Now on to what we, the voters, can do before statewide voting commences in November. The buzzterm to remember is collective action, the lack of which has historically been the foremost impediment to popular resistance against the whims of an elite class bent on controlling the existing power structure. It is why revolutions are so rarely successful, and when they are why they themselves soon revert to preserve-at-all-costs tactics themselves. The stakes are obviously lower in a democratic republic like ours. As prominent sociologist Elias Canetti put it in Crowds and Power (1960), in democracies “[t]he member of an outvoted party accepts the majority decision, not because he admits defeat. It is easy for him to do this because nothing happens to him: he is not punished in any way for his previous opposition.” Canetti continues that the outvoted “would react quite differently if his life was endangered.” Instead, he can look forward to “future battles, and many of them; in none of them will he be killed.” In this spirit, the best those opposed a large chunk of the legislation slated for this session can do is to organize, organize organize—identify areas of political vulnerability on policies with which you disagree, and coalesce around them. Groups like ours make this easy, as we can do much to keep our subscriber base informed of the good, the bad, the ugly, and what we all can do about any of it. If we lose, as Canetti noted we can take solace that our heads will remain on our shoulders for the future battles that await.

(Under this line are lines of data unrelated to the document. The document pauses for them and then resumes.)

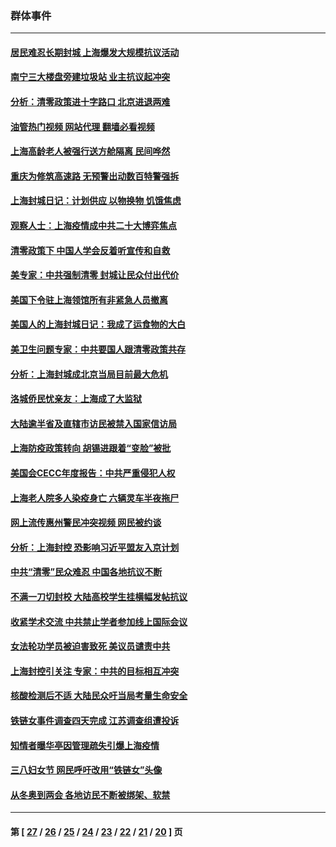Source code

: ### 群体事件
---
#### [居民难忍长期封城 上海爆发大规模抗议活动](../../pages/ncid279/n13724894.md?05091245) 
#### [南宁三大楼盘旁建垃圾站 业主抗议起冲突](../../pages/ncid279/n13723244.md?05091245) 
#### [分析：清零政策进十字路口 北京进退两难](../../pages/ncid279/n13722760.md?05091245) 
#### [油管热门视频 网站代理 翻墙必看视频](http://209.222.30.114:81/youtube.html?05091245)
#### [上海高龄老人被强行送方舱隔离 民间哗然](../../pages/ncid279/n13717318.md?05091245) 
#### [重庆为修筑高速路 无预警出动数百特警强拆](../../pages/ncid279/n13716893.md?05091245) 
#### [上海封城日记：计划供应 以物换物 饥饿焦虑](../../pages/ncid279/n13715646.md?05091245) 
#### [观察人士：上海疫情成中共二十大博弈焦点](../../pages/ncid279/n13713349.md?05091245) 
#### [清零政策下 中国人学会反着听宣传和自救](../../pages/ncid279/n13711002.md?05091245) 
#### [美专家：中共强制清零 封城让民众付出代价](../../pages/ncid279/n13709482.md?05091245) 
#### [美国下令驻上海领馆所有非紧急人员撤离](../../pages/ncid279/n13709373.md?05091245) 
#### [美国人的上海封城日记：我成了运食物的大白](../../pages/ncid279/n13707573.md?05091245) 
#### [美卫生问题专家：中共要国人跟清零政策共存](../../pages/ncid279/n13705925.md?05091245) 
#### [分析：上海封城成北京当局目前最大危机](../../pages/ncid279/n13702771.md?05091245) 
#### [洛城侨民忧亲友：上海成了大监狱](../../pages/ncid279/n13693937.md?05091245) 
#### [大陆逾半省及直辖市访民被禁入国家信访局](../../pages/ncid279/n13689201.md?05091245) 
#### [上海防疫政策转向 胡锡进跟着“变脸”被批](../../pages/ncid279/n13688098.md?05091245) 
#### [美国会CECC年度报告：中共严重侵犯人权](../../pages/ncid279/n13687784.md?05091245) 
#### [上海老人院多人染疫身亡 六辆灵车半夜拖尸](../../pages/ncid279/n13687060.md?05091245) 
#### [网上流传惠州警民冲突视频 网民被约谈](../../pages/ncid279/n13687562.md?05091245) 
#### [分析：上海封控 恐影响习近平盟友入京计划](../../pages/ncid279/n13686881.md?05091245) 
#### [中共“清零”民众难忍 中国各地抗议不断](../../pages/ncid279/n13685186.md?05091245) 
#### [不满一刀切封校 大陆高校学生挂横幅发帖抗议](../../pages/ncid279/n13683669.md?05091245) 
#### [收紧学术交流 中共禁止学者参加线上国际会议](../../pages/ncid279/n13684255.md?05091245) 
#### [女法轮功学员被迫害致死 美议员谴责中共](../../pages/ncid279/n13682069.md?05091245) 
#### [上海封控引关注 专家：中共的目标相互冲突](../../pages/ncid279/n13679402.md?05091245) 
#### [核酸检测后不适 大陆民众吁当局考量生命安全](../../pages/ncid279/n13674223.md?05091245) 
#### [铁链女事件调查四天完成 江苏调查组遭投诉](../../pages/ncid279/n13673940.md?05091245) 
#### [知情者曝华亭因管理疏失引爆上海疫情](../../pages/ncid279/n13642418.md?05091245) 
#### [三八妇女节 网民呼吁改用“铁链女”头像](../../pages/ncid279/n13629332.md?05091245) 
#### [从冬奥到两会 各地访民不断被绑架、软禁](../../pages/ncid279/n13623432.md?05091245) 

---
#### 第 [ [27](./27.md?05091245) / [26](./26.md?05091245) / [25](./25.md?05091245) / [24](./24.md?05091245) / [23](./23.md?05091245) / [22](./22.md?05091245) / [21](./21.md?05091245) / [20](./20.md?05091245) ] 页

In a political society in which disagreements do not—for the most part—devolve into violence of the type Canetti spoke, those out of power can do a lot to organize. They can initiate petition drives, host town hall meetings and candidate forums, gently draw open-minded friends and family to their cause, among many other “soft power” mechanisms. It is true that half if not more of politics is grassroots, and that means it starts with you and me. Perhaps this comes as a disappointment. It is much more assuring for someone else to do the political organizing for us. But ultimately it is our responsibility as members of the electorate—the polity. And until statewide voting commences in November, we must limit ourselves to these soft, grassroots tactics—though without letting this underdog perception prevent ourselves from fostering real change.

So, here’s to a new year of enhanced grassroots political engagement that, by November 2024, should position those who love freedom to overperform in a state that has  experienced decades of government expansion at the expense of the private sphere.